● **Required action**
Return copies of the lines below that mention "discussions".

Stored dataset items
◇ ◇ ◇ ◇

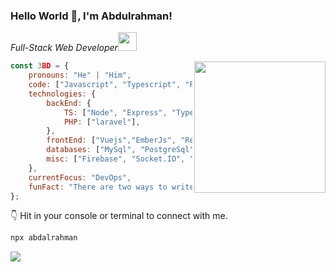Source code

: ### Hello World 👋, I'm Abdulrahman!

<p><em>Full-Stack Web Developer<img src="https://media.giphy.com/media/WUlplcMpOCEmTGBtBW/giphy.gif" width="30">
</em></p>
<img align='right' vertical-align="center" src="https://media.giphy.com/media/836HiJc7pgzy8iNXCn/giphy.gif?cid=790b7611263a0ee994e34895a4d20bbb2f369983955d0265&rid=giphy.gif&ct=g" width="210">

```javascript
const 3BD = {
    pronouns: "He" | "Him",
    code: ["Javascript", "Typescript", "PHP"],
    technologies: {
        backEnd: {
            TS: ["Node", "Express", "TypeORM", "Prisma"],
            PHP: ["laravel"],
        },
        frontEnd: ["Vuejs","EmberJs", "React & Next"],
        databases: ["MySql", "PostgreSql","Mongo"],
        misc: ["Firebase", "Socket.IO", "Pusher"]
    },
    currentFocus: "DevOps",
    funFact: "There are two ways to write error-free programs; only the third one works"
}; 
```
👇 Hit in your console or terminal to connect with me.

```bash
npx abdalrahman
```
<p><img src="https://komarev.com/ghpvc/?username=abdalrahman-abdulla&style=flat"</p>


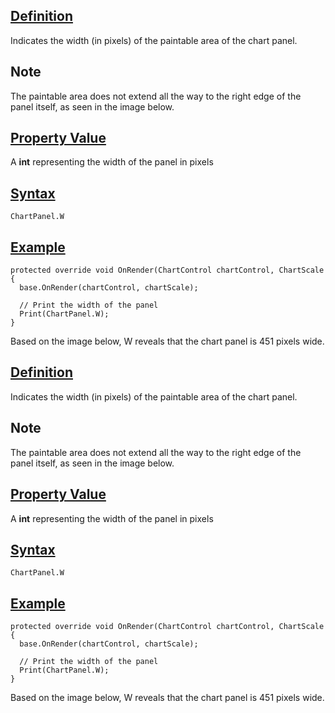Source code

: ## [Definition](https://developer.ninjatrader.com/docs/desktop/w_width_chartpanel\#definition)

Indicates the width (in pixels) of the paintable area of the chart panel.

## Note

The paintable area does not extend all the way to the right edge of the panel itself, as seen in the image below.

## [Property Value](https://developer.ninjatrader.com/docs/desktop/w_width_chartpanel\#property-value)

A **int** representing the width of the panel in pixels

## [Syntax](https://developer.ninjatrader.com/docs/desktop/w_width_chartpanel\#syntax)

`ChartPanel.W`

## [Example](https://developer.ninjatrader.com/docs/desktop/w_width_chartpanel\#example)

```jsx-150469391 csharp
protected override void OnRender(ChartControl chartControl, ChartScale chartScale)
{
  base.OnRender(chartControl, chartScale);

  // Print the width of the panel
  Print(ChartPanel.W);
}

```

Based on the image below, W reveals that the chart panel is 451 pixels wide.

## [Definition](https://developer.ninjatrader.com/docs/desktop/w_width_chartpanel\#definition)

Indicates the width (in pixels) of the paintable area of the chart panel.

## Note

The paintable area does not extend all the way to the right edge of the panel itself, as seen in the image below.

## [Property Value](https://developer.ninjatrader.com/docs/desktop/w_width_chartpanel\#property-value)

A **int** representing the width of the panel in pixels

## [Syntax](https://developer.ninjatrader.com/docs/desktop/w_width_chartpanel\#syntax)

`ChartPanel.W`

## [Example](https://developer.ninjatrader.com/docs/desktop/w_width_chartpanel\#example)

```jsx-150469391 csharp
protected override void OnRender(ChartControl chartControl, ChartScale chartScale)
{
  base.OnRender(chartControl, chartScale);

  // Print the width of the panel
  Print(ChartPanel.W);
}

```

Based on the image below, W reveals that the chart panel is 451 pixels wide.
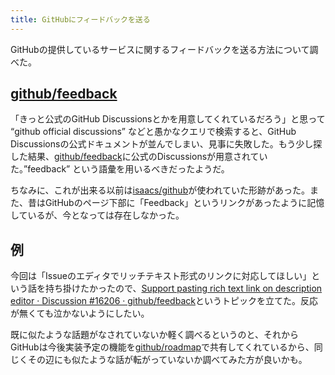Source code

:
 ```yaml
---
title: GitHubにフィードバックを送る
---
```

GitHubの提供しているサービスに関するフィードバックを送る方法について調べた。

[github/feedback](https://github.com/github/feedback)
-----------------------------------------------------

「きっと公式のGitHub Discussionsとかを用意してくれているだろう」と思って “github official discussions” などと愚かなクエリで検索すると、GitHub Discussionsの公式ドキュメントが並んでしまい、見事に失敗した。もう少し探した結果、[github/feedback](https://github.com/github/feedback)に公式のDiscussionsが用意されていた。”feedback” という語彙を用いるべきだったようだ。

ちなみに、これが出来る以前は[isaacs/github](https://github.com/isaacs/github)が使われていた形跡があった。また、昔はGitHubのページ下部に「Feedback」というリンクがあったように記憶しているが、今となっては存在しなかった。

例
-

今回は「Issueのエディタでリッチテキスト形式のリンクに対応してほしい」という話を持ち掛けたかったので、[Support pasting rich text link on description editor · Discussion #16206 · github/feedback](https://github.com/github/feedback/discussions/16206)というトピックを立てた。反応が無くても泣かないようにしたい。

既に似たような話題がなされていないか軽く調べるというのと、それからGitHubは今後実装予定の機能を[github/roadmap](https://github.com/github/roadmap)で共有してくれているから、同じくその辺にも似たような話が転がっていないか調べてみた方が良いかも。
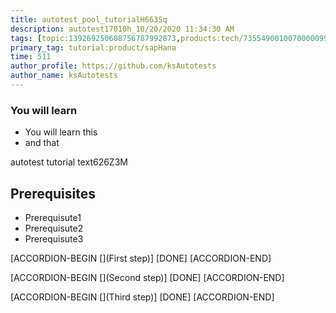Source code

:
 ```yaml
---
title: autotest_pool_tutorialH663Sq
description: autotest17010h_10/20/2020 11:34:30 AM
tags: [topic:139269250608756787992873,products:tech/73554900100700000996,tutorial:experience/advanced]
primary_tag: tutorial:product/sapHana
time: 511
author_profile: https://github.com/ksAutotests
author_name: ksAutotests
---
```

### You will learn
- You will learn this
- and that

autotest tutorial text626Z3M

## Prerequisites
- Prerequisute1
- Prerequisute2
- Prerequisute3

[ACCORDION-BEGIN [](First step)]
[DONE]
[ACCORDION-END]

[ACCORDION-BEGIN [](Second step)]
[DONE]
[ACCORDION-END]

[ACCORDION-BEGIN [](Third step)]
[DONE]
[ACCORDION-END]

◇ ◇ ◇ ◇

● **Task solution**
「きっと公式のGitHub Discussionsとかを用意してくれているだろう」と思って “github official discussions” などと愚かなクエリで検索すると、GitHub Discussionsの公式ドキュメントが並んでしまい、見事に失敗した。もう少し探した結果、[github/feedback](https://github.com/github/feedback)に公式のDiscussionsが用意されていた。”feedback” という語彙を用いるべきだったようだ。
今回は「Issueのエディタでリッチテキスト形式のリンクに対応してほしい」という話を持ち掛けたかったので、[Support pasting rich text link on description editor · Discussion #16206 · github/feedback](https://github.com/github/feedback/discussions/16206)というトピックを立てた。反応が無くても泣かないようにしたい。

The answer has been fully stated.